When Hannah was in fifth grade, she was diagnosed with scoliosis, resulting in several visits to the orthopedic department at Arkansas Children's Hospital over a two-year period.  At one of those early visits, she had to lie perfectly still while she was fitted with a brace from her upper chest to her hip bones.  I remember her lying there with silent tears rolling down into her ears as they created that brace ... She was so young, and at that point in her life, this was the worst thing that had ever happened to her.  She slept in that brace every night for two years and it was effective in preventing her spinal curvature from worsening.  What a celebration we had when that chapter in her life came to a close!
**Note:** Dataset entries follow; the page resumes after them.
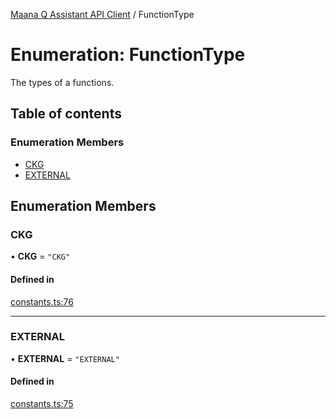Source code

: [Maana Q Assistant API Client](../README.md) / FunctionType

# Enumeration: FunctionType

The types of a functions.

## Table of contents

### Enumeration Members

- [CKG](FunctionType.md#ckg)
- [EXTERNAL](FunctionType.md#external)

## Enumeration Members

### CKG

• **CKG** = ``"CKG"``

#### Defined in

[constants.ts:76](https://github.com/maana-io/q-assistant-client/blob/develop/src/constants.ts#L76)

___

### EXTERNAL

• **EXTERNAL** = ``"EXTERNAL"``

#### Defined in

[constants.ts:75](https://github.com/maana-io/q-assistant-client/blob/develop/src/constants.ts#L75)
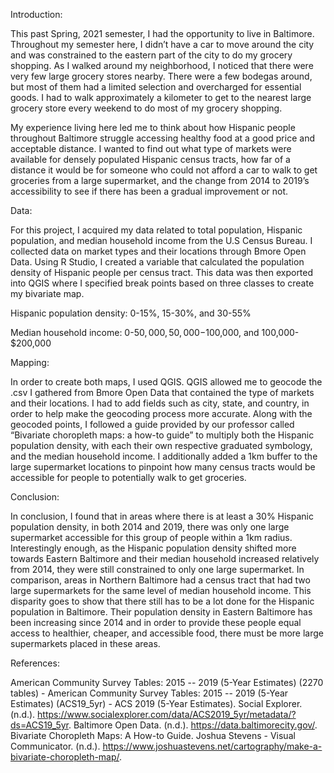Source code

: Introduction:

This past Spring, 2021 semester, I had the opportunity to live in Baltimore. Throughout my semester here, I didn’t have a car to move around the city and was constrained to the eastern part of the city to do my grocery shopping. As I walked around my neighborhood, I noticed that there were very few large grocery stores nearby. There were a few bodegas around, but most of them had a limited selection and overcharged for essential goods. I had to walk approximately a kilometer to get to the nearest large grocery store every weekend to do most of my grocery shopping. 

My experience living here led me to think about how Hispanic people throughout Baltimore struggle accessing healthy food at a good price and acceptable distance. I wanted to find out what type of markets were available for densely populated Hispanic census tracts, how far of a distance it would be for someone who could not afford a car to walk to get groceries from a large supermarket, and the change from 2014 to 2019’s accessibility to see if there has been a gradual improvement or not. 

Data:

For this project, I acquired my data related to total population, Hispanic population, and median household income from the U.S Census Bureau. I collected data on market types and their locations through Bmore Open Data. Using R Studio, I created a variable that calculated the population density of Hispanic people per census tract. This data was then exported into QGIS where I specified break points based on three classes to create my bivariate map. 

Hispanic population density: 0-15%, 15-30%, and 30-55%

Median household income: 0-$50,000, 50,000-$100,000, and 100,000- $200,000

Mapping:

In order to create both maps, I used QGIS. QGIS allowed me to geocode the .csv I gathered from Bmore Open Data that contained the type of markets and their locations. I had to add fields such as city, state, and country, in order to help make the geocoding process more accurate. Along with the geocoded points, I followed a guide provided by our professor called “Bivariate choropleth maps: a how-to guide” to multiply both the Hispanic population density, with each their own respective graduated symbology, and the median household income. I additionally added a 1km buffer to the large supermarket locations to pinpoint how many census tracts would be accessible for people to potentially walk to get groceries.

Conclusion:

In conclusion, I found that in areas where there is at least a 30% Hispanic population density, in both 2014 and 2019, there was only one large supermarket accessible for this group of people within a 1km radius. Interestingly enough, as the Hispanic population density shifted more towards Eastern Baltimore and their median household increased relatively from 2014, they were still constrained to only one large supermarket. In comparison, areas in Northern Baltimore had a census tract that had two large supermarkets for the same level of median household income. This disparity goes to show that there still has to be a lot done for the Hispanic population in Baltimore. Their population density in Eastern Baltimore has been increasing since 2014 and in order to provide these people equal access to healthier, cheaper, and accessible food, there must be more large supermarkets placed in these areas.

References:

American Community Survey Tables: 2015 -- 2019 (5-Year Estimates) (2270 tables) - American Community Survey Tables: 2015 -- 2019 (5-Year Estimates) (ACS19_5yr) - ACS 2019 (5-Year Estimates). Social Explorer. (n.d.). https://www.socialexplorer.com/data/ACS2019_5yr/metadata/?ds=ACS19_5yr.
Baltimore Open Data. (n.d.). https://data.baltimorecity.gov/. 
Bivariate Choropleth Maps: A How-to Guide. Joshua Stevens - Visual Communicator. (n.d.). https://www.joshuastevens.net/cartography/make-a-bivariate-choropleth-map/. 
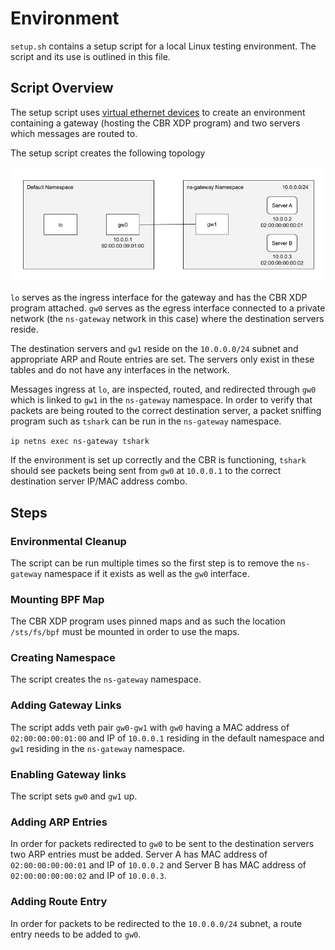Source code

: # Environment
 
`setup.sh` contains a setup script for a local Linux testing environment. The script and its use is outlined in this file.
 
## Script Overview
 
The setup script uses [virtual ethernet devices](http://man7.org/linux/man-pages/man4/veth.4.html) to create an environment containing a gateway (hosting the CBR XDP program) and two servers which messages are routed to.
 
The setup script creates the following topology
 
![Topology](topology.png)
 
`lo` serves as the ingress interface for the gateway and has the CBR XDP program attached. `gw0` serves as the egress interface connected to a private network (the `ns-gateway` network in this case) where the destination servers reside.
 
The destination servers and `gw1` reside on the `10.0.0.0/24` subnet and appropriate ARP and Route entries are set. The servers only exist in these tables and do not have any interfaces in the network.
 
Messages ingress at `lo`, are inspected, routed, and redirected through `gw0` which is linked to `gw1` in the `ns-gateway` namespace. In order to verify that packets are being routed to the correct destination server, a packet sniffing program such as `tshark` can be run in the `ns-gateway` namespace.
 
`ip netns exec ns-gateway tshark`
 
If the environment is set up correctly and the CBR is functioning, `tshark` should see packets being sent from `gw0` at `10.0.0.1` to the correct destination server IP/MAC address combo.
 
## Steps
 
### Environmental Cleanup
 
The script can be run multiple times so the first step is to remove the `ns-gateway` namespace if it exists as well as the `gw0` interface.
 
### Mounting BPF Map
 
The CBR XDP program uses pinned maps and as such the location `/sts/fs/bpf` must be mounted in order to use the maps.
 
### Creating Namespace
 
The script creates the `ns-gateway` namespace.
 
### Adding Gateway Links
 
The script adds veth pair `gw0-gw1` with `gw0` having a MAC address of `02:00:00:00:01:00` and IP of `10.0.0.1` residing in the default namespace and `gw1` residing in the `ns-gateway` namespace.
 
### Enabling Gateway links
 
The script sets `gw0` and `gw1` up.
 
### Adding ARP Entries
 
In order for packets redirected to `gw0` to be sent to the destination servers two ARP entries must be added. Server A has MAC address of `02:00:00:00:00:01` and IP of `10.0.0.2` and Server B has MAC address of `02:00:00:00:00:02` and IP of `10.0.0.3`.
 
### Adding Route Entry
 
In order for packets to be redirected to the `10.0.0.0/24` subnet, a route entry needs to be added to `gw0`.
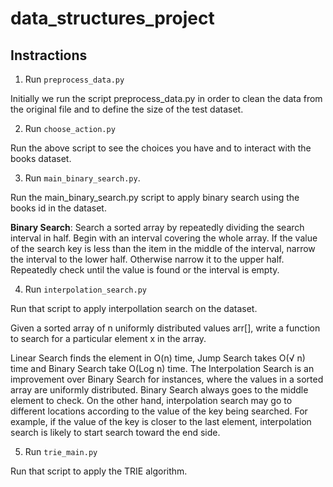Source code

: # data_structures_project

## Instractions
1. Run `preprocess_data.py`

Initially we run the script preprocess_data.py in order to clean the data from the original file
and to define the size of the test dataset.

2. Run `choose_action.py`

Run the above script to see the choices you have and to interact with the books dataset.

3. Run `main_binary_search.py`.

Run the main_binary_search.py script to apply binary search using the books id in the dataset.

**Binary Search**: Search a sorted array by repeatedly dividing the search interval in half. Begin with an interval covering the whole array. If the value of the search key is less than the item in the middle of the interval, narrow the interval to the lower half. Otherwise narrow it to the upper half. Repeatedly check until the value is found or the interval is empty.

4. Run `interpolation_search.py`

Run that script to apply interpollation search on the dataset.

Given a sorted array of n uniformly distributed values arr[], write a function to search for a particular element x in the array.

Linear Search finds the element in O(n) time, Jump Search takes O(√ n) time and Binary Search take O(Log n) time.
The Interpolation Search is an improvement over Binary Search for instances, where the values in a sorted array are uniformly distributed. Binary Search always goes to the middle element to check. On the other hand, interpolation search may go to different locations according to the value of the key being searched. For example, if the value of the key is closer to the last element, interpolation search is likely to start search toward the end side.

5. Run `trie_main.py`

Run that script to apply the TRIE algorithm.


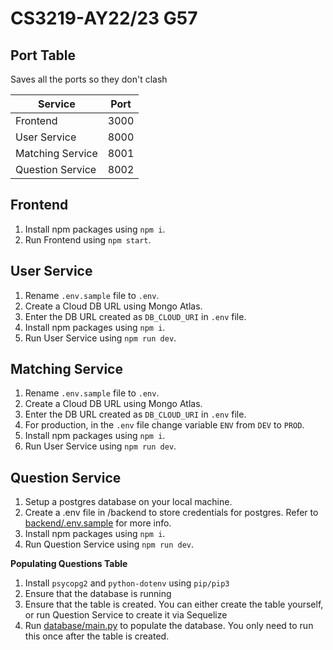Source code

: # CS3219-AY22/23 G57

## Port Table

Saves all the ports so they don't clash

| Service          | Port |
| ---------------- | ---- |
| Frontend         | 3000 |
| User Service     | 8000 |
| Matching Service | 8001 |
| Question Service | 8002 |

## Frontend

1. Install npm packages using `npm i`.
2. Run Frontend using `npm start`.

## User Service

1. Rename `.env.sample` file to `.env`.
2. Create a Cloud DB URL using Mongo Atlas.
3. Enter the DB URL created as `DB_CLOUD_URI` in `.env` file.
4. Install npm packages using `npm i`.
5. Run User Service using `npm run dev`.

## Matching Service

1. Rename `.env.sample` file to `.env`.
2. Create a Cloud DB URL using Mongo Atlas.
3. Enter the DB URL created as `DB_CLOUD_URI` in `.env` file.
4. For production, in the `.env` file change variable `ENV` from `DEV` to `PROD`.
4. Install npm packages using `npm i`.
5. Run User Service using `npm run dev`.

## Question Service

1. Setup a postgres database on your local machine.
2. Create a .env file in /backend to store credentials for postgres. Refer to [backend/.env.sample](./question-service/.env.sample) for more info.
3. Install npm packages using `npm i`.
4. Run Question Service using `npm run dev`.

**Populating Questions Table**

1. Install `psycopg2` and `python-dotenv` using `pip/pip3`
2. Ensure that the database is running
3. Ensure that the table is created. You can either create the table yourself, or run Question Service to create it via Sequelize
4. Run [database/main.py](question-service/database/main.py) to populate the database. You only need to run this once after the table is created.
A few years later, we found ourselves at the beginning of a new chapter.  This time, we were at CARTI and meeting with a radiation oncologist.  Once again, we watched our daughter, a little older now, lying on a table being fitted with a brace.  But this time the material covered her face and stretched down the sides of her head, ending with plastic bolts which secured her to the table.  If there were tears this time, our view of them was obstructed by the ugly white cage. 

After this order of business was completed, we were once again regaled with a litany of possible side effects resulting from radiation treatments to the head.  Some were relatively minor, and to be expected ... fatigue, headaches, skin irritation, hair loss.  Others were more ominous ... development of a secondary cancer in the radiation field, damage to healthy brain tissue, harm to the pituitary gland affecting future fertility, radiation necrosis, and loss of brain function.  Again ... What do you do?  We took a deep breath and signed all the consent forms.

It was explained to us that this would be very targeted radiation.  The beams would be projected into her brain from several different angles, all meeting at the tumor bed.  The objective was to kill any cancer cells that might be remaining and to prevent the tumor from returning.

While she was receiving these radiation treatments, she would also be taking an oral chemotherapy drug called Temodar, which came with its own set of rather unpleasant side effects.  We learned about the blood-brain barrier, which is the body's natural filtering mechanism to protect the brain and spinal cord.  Temodar is one of the very few cancer-fighting drugs which is able to slip through this barrier.

It was a lot to take in.

Her first radiation treatment was scheduled for that coming Thursday at 2:30 pm.  It would be the first of thirty treatments.  This would clearly be a marathon, and not a sprint.